Sosialisasi ini merupakan program Dinas Kebersihan dan Pertamanan (DKP) Kota Surabaya bekerja sama dengan Klub Tunas Hijau. ”Lokasi sekolah ditetapkan DKP dan kami hanya menjadi pelaksana. Hari ini adalah penyuluhan yang pertama kali,” kata Arif Dwi Saptomo, koordinator penyuluhan Klub Tunas Hijau, yang turut berpartisipasi sebagai pemain cerita boneka sebagai Miki.
Miki dan Mini kali ini bukanlah pasangan kekasih tapi sebagai kakak beradik yang hobi menanam bunga dan membuat kompos. Doraemon menjadi seorang anak nakal dan malas menjaga kebersihan lingkungan sekitar. Doraemon selalu membuang sampah di sembarang tempat. Dia tak pernah membersihkan sampah-sampah yang berserakan di sekitarnya. Tak heran bila Doraemon terserang penyakit Demam Berdarah (DB). Apa sebabnya? Selokan di depan rumah Doraemon macet karena sampah. Untungnya, teman-teman segera sigap membantu Doraemon yang tidak didampingi Nobita.

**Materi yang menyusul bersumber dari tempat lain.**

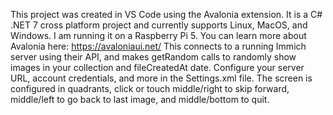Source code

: This project was created in VS Code using the Avalonia extension. It is a C# .NET 7 cross platform project and currently supports Linux, MacOS, and Windows. I am running it on a Raspberry Pi 5. You can learn more about Avalonia here:
https://avaloniaui.net/
This connects to a running Immich server using their API, and makes getRandom calls to randomly show images in your collection and fileCreatedAt date. Configure your server URL, account credentials, and more in the Settings.xml file. The screen is configured in quadrants, click or touch middle/right to skip forward, middle/left to go back to last image, and middle/bottom to quit.

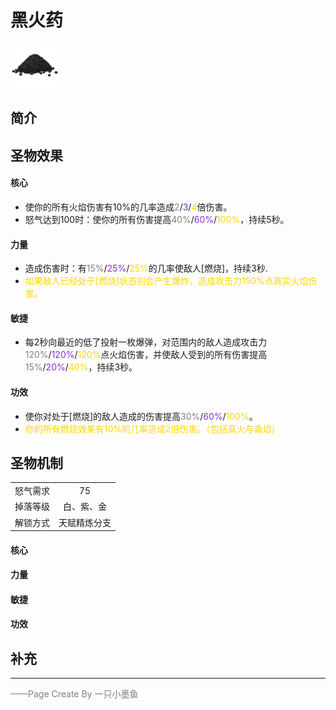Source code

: # 黑火药
![黑火药](../Img/Texture2D_Potion/黑火药.png)
## 简介
## 圣物效果
#### **核心**  
- 使你的所有火焰伤害有10%的几率造成<font color=gray>2</font>/<font color=BlueViolet>3</font>/<font color=gold>4</font>倍伤害。
- 怒气达到100时：使你的所有伤害提高<font color=gray>40%</font>/<font color=BlueViolet>60%</font>/<font color=gold>100%</font>，持续5秒。
#### **力量**
- 造成伤害时：有<font color=gray>15%</font>/<font color=BlueViolet>25%</font>/<font color=gold>25%</font>的几率使敌人[燃烧]，持续3秒.
- <font color=gold>如果敌人已经处于[燃烧]状态则会产生爆炸，造成攻击力150%点真实火焰伤害。</font>
#### **敏捷**
- 每2秒向最近的低了投射一枚爆弹，对范围内的敌人造成攻击力<font color=gray>120%</font>/<font color=BlueViolet>120%</font>/<font color=gold>120%</font>点火焰伤害，并使敌人受到的所有伤害提高<font color=gray>15%</font>/<font color=BlueViolet>20%</font>/<font color=gold>40%</font>，持续3秒。
#### **功效**
- 使你对处于[燃烧]的敌人造成的伤害提高<font color=gray>30%</font>/<font color=BlueViolet>60%</font>/<font color=gold>100%</font>。
- <font color=gold>你的所有燃烧效果有10%的几率造成2倍伤害。（包括真火与毒焰）</font>

## 圣物机制
|||
| :----: | :----: |
|怒气需求|75|
|掉落等级|白、紫、金|
|解锁方式|天赋精炼分支|

#### **核心**

#### **力量**

#### **敏捷**

#### **功效**


## 补充

---

<font color=grey>——Page Create By 一只小墨鱼</font>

Bersamaan dengan penyuluhan, SDN Kedurus VI menerima bantuan tempat sampah plastik dua warna yaitu kuning dan biru dari DKP. Biru untuk sampah organik dan kuning untuk sampah non-organik. DKP juga membagikan stiker-stiker pesan kebersihan dan pepohonan kepada para siswa tersebut.
”Kebiasaan memungut sampah dan plastik-plastik bekas pembungkus juga disosialisasikan kepada anak-anak,” kata Yusie Rossita, koordinator pendidikan lingkungan hidup Klub Tunas Hijau.
Kemudian, aktivis Klub Tunas Hijau menjelaskan soal jenis-jenis sampah yang terkumpul. Bukan itu saja, solusi mencari wadah pengganti plastik pembungkus es juga disampaikan. ”Kita kan dapat memakai gelas tanpa harus memperbanyak plastik pembungkus, yang ujung-ujungnya dibuang juga,” kata Yusie Rossita.
Penyuluhan tentang kebersihan ini dilaksanakan pula di tingkat SMP. Bedanya, bukan panggung boneka yang dimainkan, tapi akan lebih banyak dengan audio visual.